■ **Requirement**: Among the entries that follow, find every line with the word "nonumber" and copy it.

■ **Records shown**:
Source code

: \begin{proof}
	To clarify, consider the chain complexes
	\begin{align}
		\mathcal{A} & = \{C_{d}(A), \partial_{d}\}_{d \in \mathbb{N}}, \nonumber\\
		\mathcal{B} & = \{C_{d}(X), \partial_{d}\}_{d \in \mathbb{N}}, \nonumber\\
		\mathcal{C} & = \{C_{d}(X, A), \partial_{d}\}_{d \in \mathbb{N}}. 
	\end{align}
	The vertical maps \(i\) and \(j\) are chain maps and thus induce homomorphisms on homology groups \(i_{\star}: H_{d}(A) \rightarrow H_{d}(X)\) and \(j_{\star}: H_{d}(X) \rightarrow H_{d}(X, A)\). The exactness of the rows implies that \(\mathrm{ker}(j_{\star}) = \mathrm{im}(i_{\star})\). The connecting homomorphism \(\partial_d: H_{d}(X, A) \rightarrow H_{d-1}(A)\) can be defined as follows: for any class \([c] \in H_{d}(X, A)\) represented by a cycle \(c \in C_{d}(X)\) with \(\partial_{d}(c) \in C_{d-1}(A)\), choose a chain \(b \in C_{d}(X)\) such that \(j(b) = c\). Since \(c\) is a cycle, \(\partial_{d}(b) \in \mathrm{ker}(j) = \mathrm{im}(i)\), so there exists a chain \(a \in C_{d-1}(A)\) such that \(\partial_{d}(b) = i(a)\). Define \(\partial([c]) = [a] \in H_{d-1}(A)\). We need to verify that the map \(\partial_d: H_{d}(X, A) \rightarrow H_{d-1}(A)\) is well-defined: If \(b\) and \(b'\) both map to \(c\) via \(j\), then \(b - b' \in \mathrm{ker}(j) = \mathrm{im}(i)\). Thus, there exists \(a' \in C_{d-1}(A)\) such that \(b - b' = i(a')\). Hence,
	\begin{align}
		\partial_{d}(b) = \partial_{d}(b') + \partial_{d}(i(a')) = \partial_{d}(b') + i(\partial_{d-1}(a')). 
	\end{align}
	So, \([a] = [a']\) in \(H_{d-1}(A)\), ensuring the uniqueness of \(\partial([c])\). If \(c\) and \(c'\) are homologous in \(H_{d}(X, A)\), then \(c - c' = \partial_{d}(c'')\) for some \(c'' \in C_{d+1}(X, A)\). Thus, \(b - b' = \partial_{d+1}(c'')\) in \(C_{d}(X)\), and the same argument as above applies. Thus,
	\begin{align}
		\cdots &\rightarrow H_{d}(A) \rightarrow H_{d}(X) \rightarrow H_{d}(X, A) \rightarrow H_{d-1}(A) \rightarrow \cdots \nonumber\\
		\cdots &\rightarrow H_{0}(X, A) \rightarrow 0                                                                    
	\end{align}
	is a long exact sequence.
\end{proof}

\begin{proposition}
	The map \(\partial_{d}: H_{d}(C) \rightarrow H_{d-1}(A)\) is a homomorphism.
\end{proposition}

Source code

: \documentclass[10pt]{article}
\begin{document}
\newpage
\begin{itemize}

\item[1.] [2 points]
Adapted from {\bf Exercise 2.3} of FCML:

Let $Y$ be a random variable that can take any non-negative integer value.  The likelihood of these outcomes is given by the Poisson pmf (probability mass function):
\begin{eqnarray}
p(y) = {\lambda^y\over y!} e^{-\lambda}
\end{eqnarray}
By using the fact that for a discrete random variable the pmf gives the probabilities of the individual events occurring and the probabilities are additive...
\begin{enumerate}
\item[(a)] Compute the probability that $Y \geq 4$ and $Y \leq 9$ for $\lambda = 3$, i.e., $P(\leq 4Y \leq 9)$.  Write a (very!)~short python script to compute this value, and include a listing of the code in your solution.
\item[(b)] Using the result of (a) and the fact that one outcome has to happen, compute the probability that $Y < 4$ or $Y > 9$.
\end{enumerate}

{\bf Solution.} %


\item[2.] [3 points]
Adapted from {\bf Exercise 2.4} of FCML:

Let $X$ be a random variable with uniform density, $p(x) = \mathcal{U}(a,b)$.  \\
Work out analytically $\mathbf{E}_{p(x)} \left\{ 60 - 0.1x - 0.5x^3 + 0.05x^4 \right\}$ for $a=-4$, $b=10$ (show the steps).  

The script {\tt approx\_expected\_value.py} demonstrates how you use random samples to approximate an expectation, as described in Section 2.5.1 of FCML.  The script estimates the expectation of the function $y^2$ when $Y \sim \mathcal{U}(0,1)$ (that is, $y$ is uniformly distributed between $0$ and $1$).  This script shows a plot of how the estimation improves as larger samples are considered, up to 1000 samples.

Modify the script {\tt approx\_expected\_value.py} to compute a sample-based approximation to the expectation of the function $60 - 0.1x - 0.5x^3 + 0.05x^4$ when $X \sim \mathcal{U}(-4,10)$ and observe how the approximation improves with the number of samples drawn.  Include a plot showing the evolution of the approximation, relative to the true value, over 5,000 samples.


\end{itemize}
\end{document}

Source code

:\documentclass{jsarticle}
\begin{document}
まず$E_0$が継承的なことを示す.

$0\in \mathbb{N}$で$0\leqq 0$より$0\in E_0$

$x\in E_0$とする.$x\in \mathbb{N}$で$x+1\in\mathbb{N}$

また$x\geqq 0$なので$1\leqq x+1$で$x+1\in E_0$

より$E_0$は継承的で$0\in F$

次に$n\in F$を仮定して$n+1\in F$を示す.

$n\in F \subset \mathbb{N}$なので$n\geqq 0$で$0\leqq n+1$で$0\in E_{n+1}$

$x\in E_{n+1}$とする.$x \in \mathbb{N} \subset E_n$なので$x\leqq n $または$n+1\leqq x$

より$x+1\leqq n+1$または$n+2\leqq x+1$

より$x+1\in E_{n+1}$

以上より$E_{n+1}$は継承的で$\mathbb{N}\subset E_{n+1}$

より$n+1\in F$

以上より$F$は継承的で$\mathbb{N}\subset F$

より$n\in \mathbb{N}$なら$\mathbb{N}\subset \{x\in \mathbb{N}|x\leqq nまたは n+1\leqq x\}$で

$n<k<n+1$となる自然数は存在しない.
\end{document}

--

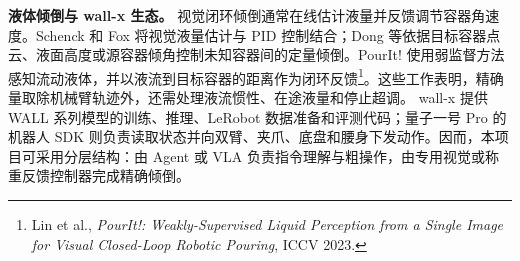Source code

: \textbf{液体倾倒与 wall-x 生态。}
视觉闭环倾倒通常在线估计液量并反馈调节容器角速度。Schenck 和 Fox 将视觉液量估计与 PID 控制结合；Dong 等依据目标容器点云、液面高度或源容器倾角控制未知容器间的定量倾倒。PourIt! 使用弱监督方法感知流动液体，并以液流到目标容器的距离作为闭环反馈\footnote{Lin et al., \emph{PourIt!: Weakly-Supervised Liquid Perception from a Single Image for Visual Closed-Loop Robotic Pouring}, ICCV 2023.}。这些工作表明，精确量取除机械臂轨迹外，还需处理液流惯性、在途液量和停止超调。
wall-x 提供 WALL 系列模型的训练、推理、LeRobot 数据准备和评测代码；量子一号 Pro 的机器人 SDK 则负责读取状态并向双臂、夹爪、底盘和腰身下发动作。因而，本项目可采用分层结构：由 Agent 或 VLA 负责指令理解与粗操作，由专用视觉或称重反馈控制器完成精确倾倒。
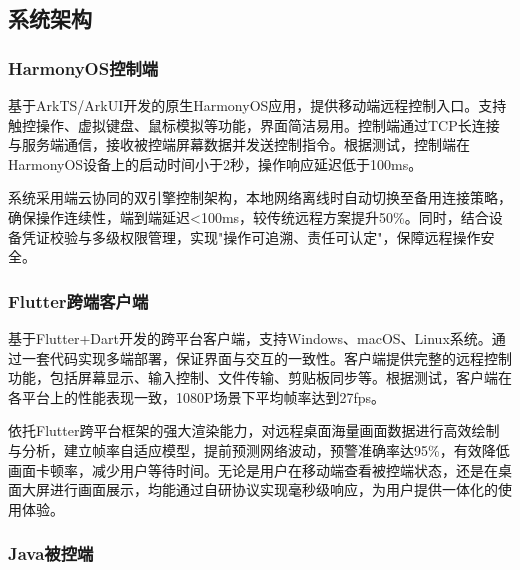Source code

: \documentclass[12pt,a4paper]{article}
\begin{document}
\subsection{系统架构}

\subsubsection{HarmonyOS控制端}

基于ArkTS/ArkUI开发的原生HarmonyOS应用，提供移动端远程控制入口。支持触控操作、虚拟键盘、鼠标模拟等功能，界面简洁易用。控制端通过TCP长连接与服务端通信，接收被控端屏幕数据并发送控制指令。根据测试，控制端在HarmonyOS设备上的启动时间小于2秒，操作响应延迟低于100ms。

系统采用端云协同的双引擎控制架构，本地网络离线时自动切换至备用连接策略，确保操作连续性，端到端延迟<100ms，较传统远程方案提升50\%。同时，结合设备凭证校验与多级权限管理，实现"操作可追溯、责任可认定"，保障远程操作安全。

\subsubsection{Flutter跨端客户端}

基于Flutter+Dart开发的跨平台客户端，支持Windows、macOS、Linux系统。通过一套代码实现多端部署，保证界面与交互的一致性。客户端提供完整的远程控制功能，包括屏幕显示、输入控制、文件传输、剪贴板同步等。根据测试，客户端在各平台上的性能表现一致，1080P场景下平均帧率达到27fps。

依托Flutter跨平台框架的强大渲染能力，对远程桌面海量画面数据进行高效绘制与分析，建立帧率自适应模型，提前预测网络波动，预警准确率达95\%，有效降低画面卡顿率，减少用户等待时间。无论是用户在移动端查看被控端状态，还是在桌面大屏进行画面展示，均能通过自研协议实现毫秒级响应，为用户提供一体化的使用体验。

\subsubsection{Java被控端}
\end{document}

---

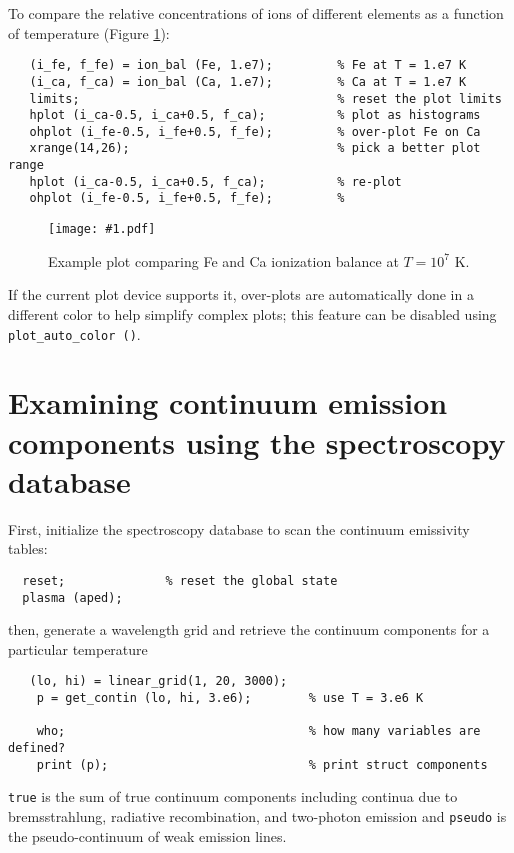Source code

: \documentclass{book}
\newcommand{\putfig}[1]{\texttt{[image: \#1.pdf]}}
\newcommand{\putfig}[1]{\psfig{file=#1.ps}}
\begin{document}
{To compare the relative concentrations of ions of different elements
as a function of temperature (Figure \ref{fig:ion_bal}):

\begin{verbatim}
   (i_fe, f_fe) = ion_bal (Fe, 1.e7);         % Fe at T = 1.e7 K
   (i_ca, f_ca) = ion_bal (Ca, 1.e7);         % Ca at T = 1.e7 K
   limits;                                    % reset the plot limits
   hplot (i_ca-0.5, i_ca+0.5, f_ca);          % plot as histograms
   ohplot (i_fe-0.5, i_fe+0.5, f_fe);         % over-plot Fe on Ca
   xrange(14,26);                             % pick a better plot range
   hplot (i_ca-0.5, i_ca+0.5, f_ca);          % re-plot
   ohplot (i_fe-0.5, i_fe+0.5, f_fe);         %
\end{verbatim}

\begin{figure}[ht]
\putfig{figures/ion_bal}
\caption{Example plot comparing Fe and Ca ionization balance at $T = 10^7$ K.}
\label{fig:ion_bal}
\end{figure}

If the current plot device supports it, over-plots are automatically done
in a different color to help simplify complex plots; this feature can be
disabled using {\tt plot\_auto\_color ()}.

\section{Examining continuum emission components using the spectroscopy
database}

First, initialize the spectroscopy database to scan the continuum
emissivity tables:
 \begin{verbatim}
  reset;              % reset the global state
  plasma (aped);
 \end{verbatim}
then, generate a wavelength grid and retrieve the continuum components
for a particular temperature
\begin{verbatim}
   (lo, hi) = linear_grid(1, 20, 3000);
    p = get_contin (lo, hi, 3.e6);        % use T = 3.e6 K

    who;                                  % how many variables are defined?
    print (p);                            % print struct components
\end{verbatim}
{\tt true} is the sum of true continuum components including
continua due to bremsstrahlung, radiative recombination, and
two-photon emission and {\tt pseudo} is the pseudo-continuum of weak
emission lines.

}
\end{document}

■ **Solution for this problem**:
		\mathcal{A} & = \{C_{d}(A), \partial_{d}\}_{d \in \mathbb{N}}, \nonumber\\
		\mathcal{B} & = \{C_{d}(X), \partial_{d}\}_{d \in \mathbb{N}}, \nonumber\\
		\cdots &\rightarrow H_{d}(A) \rightarrow H_{d}(X) \rightarrow H_{d}(X, A) \rightarrow H_{d-1}(A) \rightarrow \cdots \nonumber\\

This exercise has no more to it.